◆ WHAT YOU WILL DO: Starting at the top line and ending at the last, restate the records exactly.
BEGIN DATA FOR THIS EXERCISE
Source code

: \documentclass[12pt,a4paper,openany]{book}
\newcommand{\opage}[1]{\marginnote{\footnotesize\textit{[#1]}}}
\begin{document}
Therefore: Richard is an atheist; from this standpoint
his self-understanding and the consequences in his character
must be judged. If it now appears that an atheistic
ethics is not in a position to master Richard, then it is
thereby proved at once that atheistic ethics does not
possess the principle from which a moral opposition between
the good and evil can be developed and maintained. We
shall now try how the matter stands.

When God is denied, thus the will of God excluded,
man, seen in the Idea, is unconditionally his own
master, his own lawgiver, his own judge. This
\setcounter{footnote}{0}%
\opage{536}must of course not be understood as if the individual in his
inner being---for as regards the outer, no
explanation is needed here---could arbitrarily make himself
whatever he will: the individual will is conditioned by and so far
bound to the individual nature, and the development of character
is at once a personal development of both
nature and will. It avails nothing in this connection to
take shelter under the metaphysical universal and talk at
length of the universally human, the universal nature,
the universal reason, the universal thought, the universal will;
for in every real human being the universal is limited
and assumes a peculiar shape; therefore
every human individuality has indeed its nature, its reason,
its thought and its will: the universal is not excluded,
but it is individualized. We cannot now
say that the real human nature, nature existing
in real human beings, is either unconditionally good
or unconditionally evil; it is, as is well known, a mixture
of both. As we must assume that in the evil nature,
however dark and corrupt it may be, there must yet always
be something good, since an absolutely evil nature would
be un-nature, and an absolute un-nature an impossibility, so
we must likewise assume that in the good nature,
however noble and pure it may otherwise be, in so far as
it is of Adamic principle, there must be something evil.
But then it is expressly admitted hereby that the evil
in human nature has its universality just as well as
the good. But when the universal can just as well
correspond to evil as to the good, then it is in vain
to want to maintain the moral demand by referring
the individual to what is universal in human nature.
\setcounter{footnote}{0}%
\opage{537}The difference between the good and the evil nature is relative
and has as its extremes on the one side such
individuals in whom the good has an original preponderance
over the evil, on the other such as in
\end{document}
END DATA FOR THIS EXERCISE
◆ RESULT OF THE TASK:
Source code

: \documentclass[12pt,a4paper,openany]{book}
\newcommand{\opage}[1]{\marginnote{\footnotesize\textit{[#1]}}}
\begin{document}
Therefore: Richard is an atheist; from this standpoint
his self-understanding and the consequences in his character
must be judged. If it now appears that an atheistic
ethics is not in a position to master Richard, then it is
thereby proved at once that atheistic ethics does not
possess the principle from which a moral opposition between
the good and evil can be developed and maintained. We
shall now try how the matter stands.

When God is denied, thus the will of God excluded,
man, seen in the Idea, is unconditionally his own
master, his own lawgiver, his own judge. This
\setcounter{footnote}{0}%
\opage{536}must of course not be understood as if the individual in his
inner being---for as regards the outer, no
explanation is needed here---could arbitrarily make himself
whatever he will: the individual will is conditioned by and so far
bound to the individual nature, and the development of character
is at once a personal development of both
nature and will. It avails nothing in this connection to
take shelter under the metaphysical universal and talk at
length of the universally human, the universal nature,
the universal reason, the universal thought, the universal will;
for in every real human being the universal is limited
and assumes a peculiar shape; therefore
every human individuality has indeed its nature, its reason,
its thought and its will: the universal is not excluded,
but it is individualized. We cannot now
say that the real human nature, nature existing
in real human beings, is either unconditionally good
or unconditionally evil; it is, as is well known, a mixture
of both. As we must assume that in the evil nature,
however dark and corrupt it may be, there must yet always
be something good, since an absolutely evil nature would
be un-nature, and an absolute un-nature an impossibility, so
we must likewise assume that in the good nature,
however noble and pure it may otherwise be, in so far as
it is of Adamic principle, there must be something evil.
But then it is expressly admitted hereby that the evil
in human nature has its universality just as well as
the good. But when the universal can just as well
correspond to evil as to the good, then it is in vain
to want to maintain the moral demand by referring
the individual to what is universal in human nature.
\setcounter{footnote}{0}%
\opage{537}The difference between the good and the evil nature is relative
and has as its extremes on the one side such
individuals in whom the good has an original preponderance
over the evil, on the other such as in
\end{document}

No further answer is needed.